A New York-based financial research firm is laying out a scenario where AI increasingly becomes one of the biggest drivers of US economic activity, triggering a collapse in the labor market.
In a new post, Citrini Research presents a scenario, not a prediction, detailing the fallout from what it calls a “Global Intelligence Crisis.”
In a memo supposedly published in June 2028, Citrini sees the unemployment rate hovering at 10.2% as AI exceeds expectations.
“AI capabilities improved, companies needed fewer workers, white-collar layoffs increased, displaced workers spent less, margin pressure pushed firms to invest more in AI, AI capabilities improved…”
The 2028 memo revisits 2026, when AI was crushing software and consulting names, and the labor market was softening, though not yet in a freefall. The popular consensus at the time was that tech revolutions tend to create more jobs than they destroy.
But in an AI-dominated world in 2028, Citrini sees a hollowed-out white-collar America.
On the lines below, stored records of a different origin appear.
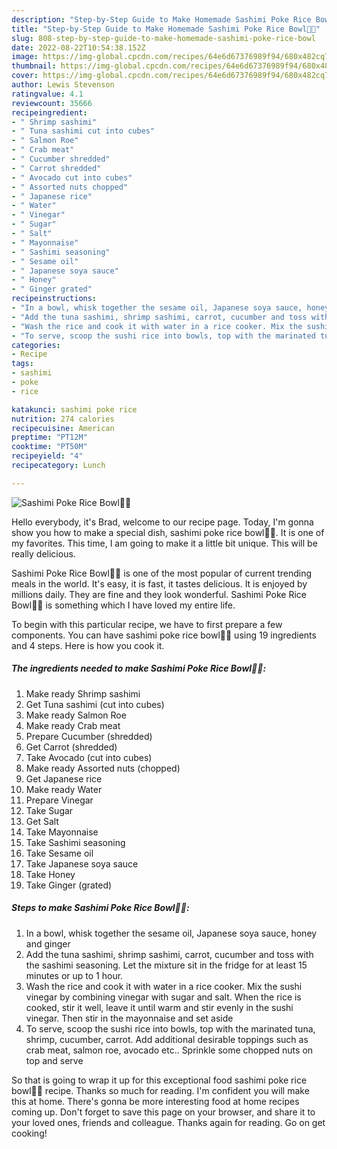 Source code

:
 ```yaml
---
description: "Step-by-Step Guide to Make Homemade Sashimi Poke Rice Bowl🍣🍚"
title: "Step-by-Step Guide to Make Homemade Sashimi Poke Rice Bowl🍣🍚"
slug: 808-step-by-step-guide-to-make-homemade-sashimi-poke-rice-bowl
date: 2022-08-22T10:54:38.152Z
image: https://img-global.cpcdn.com/recipes/64e6d67376989f94/680x482cq70/sashimi-poke-rice-bowl🍣🍚-recipe-main-photo.jpg
thumbnail: https://img-global.cpcdn.com/recipes/64e6d67376989f94/680x482cq70/sashimi-poke-rice-bowl🍣🍚-recipe-main-photo.jpg
cover: https://img-global.cpcdn.com/recipes/64e6d67376989f94/680x482cq70/sashimi-poke-rice-bowl🍣🍚-recipe-main-photo.jpg
author: Lewis Stevenson
ratingvalue: 4.1
reviewcount: 35666
recipeingredient:
- " Shrimp sashimi"
- " Tuna sashimi cut into cubes"
- " Salmon Roe"
- " Crab meat"
- " Cucumber shredded"
- " Carrot shredded"
- " Avocado cut into cubes"
- " Assorted nuts chopped"
- " Japanese rice"
- " Water"
- " Vinegar"
- " Sugar"
- " Salt"
- " Mayonnaise"
- " Sashimi seasoning"
- " Sesame oil"
- " Japanese soya sauce"
- " Honey"
- " Ginger grated"
recipeinstructions:
- "In a bowl, whisk together the sesame oil, Japanese soya sauce, honey and ginger"
- "Add the tuna sashimi, shrimp sashimi, carrot, cucumber and toss with the sashimi seasoning. Let the mixture sit in the fridge for at least 15 minutes or up to 1 hour."
- "Wash the rice and cook it with water in a rice cooker. Mix the sushi vinegar by combining vinegar with sugar and salt. When the rice is cooked, stir it well, leave it until warm and stir evenly in the sushi vinegar. Then stir in the mayonnaise and set aside"
- "To serve, scoop the sushi rice into bowls, top with the marinated tuna, shrimp, cucumber, carrot. Add additional desirable toppings such as crab meat, salmon roe, avocado etc.. Sprinkle some chopped nuts on top and serve"
categories:
- Recipe
tags:
- sashimi
- poke
- rice

katakunci: sashimi poke rice 
nutrition: 274 calories
recipecuisine: American
preptime: "PT12M"
cooktime: "PT50M"
recipeyield: "4"
recipecategory: Lunch

---
```



![Sashimi Poke Rice Bowl🍣🍚](https://img-global.cpcdn.com/recipes/64e6d67376989f94/680x482cq70/sashimi-poke-rice-bowl🍣🍚-recipe-main-photo.jpg)

Hello everybody, it's Brad, welcome to our recipe page. Today, I'm gonna show you how to make a special dish, sashimi poke rice bowl🍣🍚. It is one of my favorites. This time, I am going to make it a little bit unique. This will be really delicious.

Sashimi Poke Rice Bowl🍣🍚 is one of the most popular of current trending meals in the world. It's easy, it is fast, it tastes delicious. It is enjoyed by millions daily. They are fine and they look wonderful. Sashimi Poke Rice Bowl🍣🍚 is something which I have loved my entire life.




To begin with this particular recipe, we have to first prepare a few components. You can have sashimi poke rice bowl🍣🍚 using 19 ingredients and 4 steps. Here is how you cook it.

<!--inarticleads1-->

##### The ingredients needed to make Sashimi Poke Rice Bowl🍣🍚:

1. Make ready  Shrimp sashimi
1. Get  Tuna sashimi (cut into cubes)
1. Make ready  Salmon Roe
1. Make ready  Crab meat
1. Prepare  Cucumber (shredded)
1. Get  Carrot (shredded)
1. Take  Avocado (cut into cubes)
1. Make ready  Assorted nuts (chopped)
1. Get  Japanese rice
1. Make ready  Water
1. Prepare  Vinegar
1. Take  Sugar
1. Get  Salt
1. Take  Mayonnaise
1. Take  Sashimi seasoning
1. Take  Sesame oil
1. Take  Japanese soya sauce
1. Take  Honey
1. Take  Ginger (grated)




<!--inarticleads2-->

##### Steps to make Sashimi Poke Rice Bowl🍣🍚:

1. In a bowl, whisk together the sesame oil, Japanese soya sauce, honey and ginger
1. Add the tuna sashimi, shrimp sashimi, carrot, cucumber and toss with the sashimi seasoning. Let the mixture sit in the fridge for at least 15 minutes or up to 1 hour.
1. Wash the rice and cook it with water in a rice cooker. Mix the sushi vinegar by combining vinegar with sugar and salt. When the rice is cooked, stir it well, leave it until warm and stir evenly in the sushi vinegar. Then stir in the mayonnaise and set aside
1. To serve, scoop the sushi rice into bowls, top with the marinated tuna, shrimp, cucumber, carrot. Add additional desirable toppings such as crab meat, salmon roe, avocado etc.. Sprinkle some chopped nuts on top and serve




So that is going to wrap it up for this exceptional food sashimi poke rice bowl🍣🍚 recipe. Thanks so much for reading. I'm confident you will make this at home. There's gonna be more interesting food at home recipes coming up. Don't forget to save this page on your browser, and share it to your loved ones, friends and colleague. Thanks again for reading. Go on get cooking!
“The US economy is a white-collar services economy. White-collar workers represented 50% of employment and drove roughly 75% of discretionary consumer spending. The businesses and jobs that AI was chewing up were not tangential to the US economy; they were the US economy…
AI is now a general intelligence that improves at the very tasks humans would redeploy to. Displaced coders cannot simply move to ‘AI management’ because AI is already capable of that…
White-collar openings were collapsing while blue-collar openings remained relatively stable (construction, healthcare, trades). The churn was in the jobs that write memos (we are, somehow, still in business), approve budgets, and keep the middle layers of the economy lubricated. Real wage growth in both cohorts, however, had been negative for the majority of the year and kept declining.”
In its 2028 scenario, Citrini says AI has created a feedback loop with no natural break. The firm says hyperscaler CapEx was replaced by operational expenditures (OpEx), where companies spending $100 million on employees and $5 million on AI are now spending $70 million on employees and $20 million on AI.
“AI got better and cheaper. Companies laid off workers, then used the savings to buy more AI capability, which let them lay off more workers. Displaced workers spent less. Companies that sell things to consumers sold fewer of them, weakened, and invested more in AI to protect margins. AI got better and cheaper.”

In the 2028 memo, Citrini says people are no longer talking about the AI bubble, as concerns have now shifted to America’s credit-consumer economy, where consumers are increasingly replaced by machines.